Depuis plusieurs années Valérie Simonnet poursuit un travail introspectif par l'image, considérant que l'on ne photographie jamais que soi. D'expositions en expositions « dissolutions urbaines » « le temps suspendu » « espace partagé » « la chute » elle explore l'humain dans les différents miroirs de la ville. Un regard mélancolique, poétique, des atmosphères oniriques avec un goût très marqué pour la composition. Pour cette photographe interprète de la réalité, chaque image raconte une histoire.
© Valérie Simonnet
Valérie Simonnet, la promesse de l’aube
Photographe de l’émotion comme elle se qualifie elle-même, Valérie Simonnet est venue s’installer dans le 14e il y a 10 ans alors qu’elle mettait un terme à une carrière en entreprise pour se consacrer entièrement à la photographie. Tournant d’une vie, l’artiste s’essaye depuis à se saisir de l’insaisissable réel. Sans sublimation ni trompe l’œil, juste en se libérant de toute idée préconçue et de toute influence. Jusqu’à se défaire du beau pour s’intéresser enfin à ce qu’il y a « à côté, au-delà ». Défaites, c’est d’ailleurs le titre d’une des 3 expositions qu’elle nous invite à découvrir à l’occasion du moi(s) de la photo dans le 14e.

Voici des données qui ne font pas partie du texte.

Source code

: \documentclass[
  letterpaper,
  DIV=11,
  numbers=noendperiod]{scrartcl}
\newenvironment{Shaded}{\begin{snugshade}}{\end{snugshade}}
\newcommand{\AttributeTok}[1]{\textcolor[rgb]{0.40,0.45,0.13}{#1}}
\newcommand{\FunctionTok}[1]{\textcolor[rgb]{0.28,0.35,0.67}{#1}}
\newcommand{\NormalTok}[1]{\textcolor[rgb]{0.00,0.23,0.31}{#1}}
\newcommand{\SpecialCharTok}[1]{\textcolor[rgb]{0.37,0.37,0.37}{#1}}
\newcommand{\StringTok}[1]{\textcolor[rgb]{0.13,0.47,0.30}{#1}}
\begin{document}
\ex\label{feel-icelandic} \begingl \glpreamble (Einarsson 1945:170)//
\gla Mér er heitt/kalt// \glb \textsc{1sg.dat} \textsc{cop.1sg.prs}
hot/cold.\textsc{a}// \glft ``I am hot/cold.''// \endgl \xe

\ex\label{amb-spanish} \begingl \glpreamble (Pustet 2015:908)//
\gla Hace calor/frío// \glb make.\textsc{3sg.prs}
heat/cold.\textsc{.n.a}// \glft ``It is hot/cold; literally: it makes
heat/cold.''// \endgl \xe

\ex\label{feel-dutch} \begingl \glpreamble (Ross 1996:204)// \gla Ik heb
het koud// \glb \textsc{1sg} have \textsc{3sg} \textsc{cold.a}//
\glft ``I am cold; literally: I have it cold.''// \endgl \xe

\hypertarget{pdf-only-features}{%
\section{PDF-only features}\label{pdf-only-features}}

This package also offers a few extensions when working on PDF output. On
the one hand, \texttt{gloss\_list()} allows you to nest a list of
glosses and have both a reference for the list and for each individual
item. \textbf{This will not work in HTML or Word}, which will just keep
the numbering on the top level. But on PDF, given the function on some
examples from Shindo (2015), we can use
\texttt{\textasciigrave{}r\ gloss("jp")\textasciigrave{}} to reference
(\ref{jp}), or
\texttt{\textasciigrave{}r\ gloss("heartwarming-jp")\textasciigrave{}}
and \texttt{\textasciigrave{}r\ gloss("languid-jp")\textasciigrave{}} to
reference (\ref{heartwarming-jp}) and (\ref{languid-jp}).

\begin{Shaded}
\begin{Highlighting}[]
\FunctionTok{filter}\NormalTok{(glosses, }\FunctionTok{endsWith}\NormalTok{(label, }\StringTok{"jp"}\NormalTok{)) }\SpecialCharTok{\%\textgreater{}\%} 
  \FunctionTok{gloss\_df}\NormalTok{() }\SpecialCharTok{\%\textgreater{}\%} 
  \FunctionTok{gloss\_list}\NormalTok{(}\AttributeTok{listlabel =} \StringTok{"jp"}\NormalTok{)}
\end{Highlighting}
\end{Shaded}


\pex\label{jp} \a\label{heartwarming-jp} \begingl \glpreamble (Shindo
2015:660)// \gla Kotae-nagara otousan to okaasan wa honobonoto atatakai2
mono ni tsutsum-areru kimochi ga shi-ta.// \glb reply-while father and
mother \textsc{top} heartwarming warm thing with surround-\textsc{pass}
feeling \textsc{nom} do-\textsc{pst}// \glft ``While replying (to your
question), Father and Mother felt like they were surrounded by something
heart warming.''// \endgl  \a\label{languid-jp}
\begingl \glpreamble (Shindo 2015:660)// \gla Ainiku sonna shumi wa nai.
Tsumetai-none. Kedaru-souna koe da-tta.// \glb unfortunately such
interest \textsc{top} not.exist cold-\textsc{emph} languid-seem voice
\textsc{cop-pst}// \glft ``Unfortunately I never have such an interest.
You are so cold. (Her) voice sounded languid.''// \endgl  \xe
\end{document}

Ses nuits sont plus belles que nos jours. Valérie Simonnet s’en va au petit matin avant que le soleil ne s’empare de la ville pour aller traquer l’image et se livrer à un exercice d’introspection nécessaire. Tel un exutoire ou le papier qu’on baigne dans un révélateur pour qu’elle dévoile une image du réel, l’artiste use de la photographie comme un moyen de se révéler à elle-même. Simplement en laissant son œil agir pour capturer une dissidence ou un accident dans ce réel toujours puissant, tantôt beau, écrasant, familier, abîmé, pluvieux : « Photographier une chose plutôt qu’une autre, simplement en vous promenant dans la rue, ce n’est pas un hasard, c’est ce que vous êtes capable de voir avec votre sensibilité, vos émotions. Quand je rentre et que je regarde ce que j’ai photographié, je me dis – tiens, voilà ce que je suis aujourd’hui-. On ne photographie jamais que soi. »
© Valérie Simonnet
Dis moi ce que tu photographies, je te dirai qui tu es : « la position de l’humain dans la ville est un sujet qu’on retrouve beaucoup dans mes photos, et notamment tout ce qui peut l’oppresser au quotidien : le gigantisme, la vitesse, la foule, ou les messages publicitaires ». L’une des ses expositions, La rue parle, traite du contraste entre ces slogans consuméristes et la réalité des gens qui les subissent : « Un jour j’ai photographié une affiche dans le métro qui disait chic, un pique-nique. Au pied du panneau publicitaire, un SDF et son chien. Voici une forme d’écrasement que j’essaie de transcrire». Sans doute la résonnance de son propre sentiment d’étouffement alors qu’elle voyait sa vie défiler sans parvenir à s’en satisfaire : « La quarantaine, c’est une étape clé dans une vie... Il y avait en moi une nécessité tout à fait impérieuse de vivre ma vie de manière plus précise, plus personnelle, plus impliquée et de ne plus être uniquement un rouage dans la vie d’une entreprise. La photographie m’a délivrée ». Heureuses « défaites », Valérie Simonnet est aujourd’hui une photographe qui se fait confiance, sortant son œil attentif, le plus souvent à l’aube, dans son familier 14e arrondissement : « il y a quelque chose de tragique à l’aube, on sort de la nuit noire pour aller vers la lumière du jour. Les gens partent travailler et sont dans une sensation intérieure différente. J’aime cette fragilité et cette renaissance de la lumière ». Une lumière d’autant plus essentielle que la plupart de ses photos sont en noir et blanc : « La couleur serait une distraction de plus. Quand vous faites un portrait d’une personne en couleurs, vous voyez ses traits. En noir et blanc, vous voyez son caractère ».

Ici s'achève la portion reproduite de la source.